Mon Sep 11 03:01:39 PDT 2006

Hello all,

For a project I'm trying to create a CSS 2.1 parser (I started from the 
ccs2.1.g shared grammar on the website).

The shared css2.1.g grammar has the following whitespace lexer rule:

WS:	( ' '
	| '\t'
	| '\f'
	| ( options { generateAmbigWarnings = false; }
		: "\r\n"
		| '\r'
		| '\n'
		) { newline(); }
	)+ { _ttype = antlr::Token::SKIP; } // C++
	;

Now whitespace is both whitespace and a combinator in CSS2.1 (See 
section 5.2 paragraph 3 of specification - "Was there no better 
alternative for that particular combinator that was both human and 
machine-readable? - ).  So skipping whitespace in the lexer doesn't 
look like a good idea.

I've been looking at some strategies as how to solve this, but got 
stuck.

1. Handle whitespace explicitly in the parser. This look like a viable  
strategy, but is probably a lot of (hopefully unneeded?) work.

2. Use the 'ignore=WS' option. For CSS 2.1. you'd have to ignore WS on 
the starting rule  of the grammar (it's whitespace most of the time). 
As far as I could tell this propagates down into subrules. I could not 
find however how to reset this option on a subrule.

3.  A conditional Token::SKIP in the WS lexer rule:

WS:	( ' '
	| '\t'
	| '\f'
	| ( options { generateAmbigWarnings = false; }
		: "\r\n"
		| '\r'
		| '\n'
		) { newline(); }
	)+ { if (preserveWS == false) _ttype = antlr::Token::SKIP; } // C++
	;

In this case you would want the starting rule of the grammar to set 
'preserveWS' to 'false' and have the 'entry'-action of a subrule (near 
where you are parsing the combinator) set 'preserveWS' to 'true'. This 
leads to 2 problems:

How can parser and lexer interact? As far as I could tell the parser 
has no visibility to the lexer, only to the lexer's enclosed 
tokenstream. This means I could add a method to the lexer: public: 
setPreserveWS(bool mode = true) { this->preserveWS = mode; }. But I'm 
unsure if I could ever call this method from the parser.

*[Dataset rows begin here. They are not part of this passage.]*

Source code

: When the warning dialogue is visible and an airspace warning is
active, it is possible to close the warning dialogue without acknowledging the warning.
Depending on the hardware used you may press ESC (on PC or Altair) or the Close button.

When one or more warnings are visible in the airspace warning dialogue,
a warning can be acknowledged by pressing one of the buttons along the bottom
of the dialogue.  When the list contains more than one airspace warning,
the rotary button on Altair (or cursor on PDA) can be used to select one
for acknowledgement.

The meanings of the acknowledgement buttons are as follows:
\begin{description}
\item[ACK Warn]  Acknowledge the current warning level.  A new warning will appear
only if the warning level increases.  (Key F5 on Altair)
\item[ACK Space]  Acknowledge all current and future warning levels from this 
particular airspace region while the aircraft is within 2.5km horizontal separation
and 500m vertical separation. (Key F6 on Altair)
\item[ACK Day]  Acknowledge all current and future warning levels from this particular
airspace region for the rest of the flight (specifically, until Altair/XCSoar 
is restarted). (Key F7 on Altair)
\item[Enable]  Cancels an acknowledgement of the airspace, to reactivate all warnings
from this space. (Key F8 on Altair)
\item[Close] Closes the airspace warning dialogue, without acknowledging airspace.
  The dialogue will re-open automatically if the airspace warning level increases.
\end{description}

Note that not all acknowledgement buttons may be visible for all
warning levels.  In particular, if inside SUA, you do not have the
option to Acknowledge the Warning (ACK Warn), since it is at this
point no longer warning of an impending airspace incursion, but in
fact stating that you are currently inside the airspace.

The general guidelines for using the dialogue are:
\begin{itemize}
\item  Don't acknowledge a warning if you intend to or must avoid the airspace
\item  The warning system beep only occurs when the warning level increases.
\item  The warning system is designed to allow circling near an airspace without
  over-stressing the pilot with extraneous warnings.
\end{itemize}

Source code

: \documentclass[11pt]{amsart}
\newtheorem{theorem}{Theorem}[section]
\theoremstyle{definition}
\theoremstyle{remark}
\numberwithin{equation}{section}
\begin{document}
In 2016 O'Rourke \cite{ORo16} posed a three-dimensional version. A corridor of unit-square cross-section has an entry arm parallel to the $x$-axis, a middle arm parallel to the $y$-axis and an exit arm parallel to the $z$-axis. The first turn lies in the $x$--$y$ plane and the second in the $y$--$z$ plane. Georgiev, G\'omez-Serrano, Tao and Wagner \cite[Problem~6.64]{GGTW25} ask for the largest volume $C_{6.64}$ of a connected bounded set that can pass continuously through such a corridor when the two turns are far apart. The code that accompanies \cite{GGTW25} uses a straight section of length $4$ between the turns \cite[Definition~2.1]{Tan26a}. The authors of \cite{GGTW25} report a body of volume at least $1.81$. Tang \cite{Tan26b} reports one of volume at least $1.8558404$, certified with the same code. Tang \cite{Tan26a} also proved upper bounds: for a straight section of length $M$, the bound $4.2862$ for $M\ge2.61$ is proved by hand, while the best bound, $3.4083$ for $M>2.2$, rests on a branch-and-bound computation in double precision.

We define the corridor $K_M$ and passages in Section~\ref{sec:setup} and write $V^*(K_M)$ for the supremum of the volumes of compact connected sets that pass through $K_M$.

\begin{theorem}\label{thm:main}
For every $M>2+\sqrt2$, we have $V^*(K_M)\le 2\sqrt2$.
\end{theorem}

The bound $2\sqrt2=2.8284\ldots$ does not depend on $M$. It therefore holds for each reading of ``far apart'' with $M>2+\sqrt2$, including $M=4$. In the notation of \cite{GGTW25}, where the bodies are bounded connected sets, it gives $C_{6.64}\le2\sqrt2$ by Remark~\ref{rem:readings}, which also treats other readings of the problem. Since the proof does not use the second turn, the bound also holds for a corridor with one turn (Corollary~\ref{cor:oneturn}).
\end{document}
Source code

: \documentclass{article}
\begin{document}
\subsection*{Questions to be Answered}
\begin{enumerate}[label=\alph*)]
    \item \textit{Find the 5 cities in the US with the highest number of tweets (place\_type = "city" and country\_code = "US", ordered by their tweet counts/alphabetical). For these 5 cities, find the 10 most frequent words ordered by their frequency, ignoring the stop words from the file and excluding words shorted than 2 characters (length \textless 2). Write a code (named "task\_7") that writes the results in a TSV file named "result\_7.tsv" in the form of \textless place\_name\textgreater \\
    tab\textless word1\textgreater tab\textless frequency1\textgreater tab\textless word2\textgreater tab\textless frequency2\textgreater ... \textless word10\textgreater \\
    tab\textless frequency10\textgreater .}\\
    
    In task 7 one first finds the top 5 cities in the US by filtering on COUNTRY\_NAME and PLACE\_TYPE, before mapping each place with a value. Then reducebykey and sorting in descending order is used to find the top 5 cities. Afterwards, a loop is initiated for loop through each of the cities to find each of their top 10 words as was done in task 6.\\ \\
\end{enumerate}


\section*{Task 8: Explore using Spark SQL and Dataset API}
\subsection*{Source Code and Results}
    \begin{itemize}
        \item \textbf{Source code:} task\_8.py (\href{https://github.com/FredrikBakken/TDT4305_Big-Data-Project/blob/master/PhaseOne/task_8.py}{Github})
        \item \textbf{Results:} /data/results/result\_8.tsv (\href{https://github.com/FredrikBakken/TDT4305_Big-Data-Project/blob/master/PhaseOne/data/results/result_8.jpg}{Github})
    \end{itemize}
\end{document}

There does not seem to be an 'exit'-action. How could the 'preserveWS' 
be safely reset to 'false' when the combinator subrule has been 
recognized/failed. Perhaps I would need to specify the same action in 
every branch of the subrule.

Looking at the note in the documentation regarding TokenStream 
filtering this seems like the best alternative - no costly creation of 
WS tokens when there is no need for them.

4. Use a variation on the 'TokenStreamBasicFilter'. This way the lexer 
does not skip WS, but puts it in the TokenStream. One could make a 
'CustomTokenStreamFilter', that allows you to toggle preserveWS in the 
filter. Except: how do I get to the filter (i.e. tokenstream) from the 
parser? I managed to find: this->getInputState().getInput() to arrive 
at the TokenBuffer. The TokenBuffer does not seem to have a (public) 
method to produce it's associated TokenStream.

Perhaps there are some other strategies that I didn't think of.

Could someone help me with this?

Thanks in advance.

With kind regards,
Peter Paulus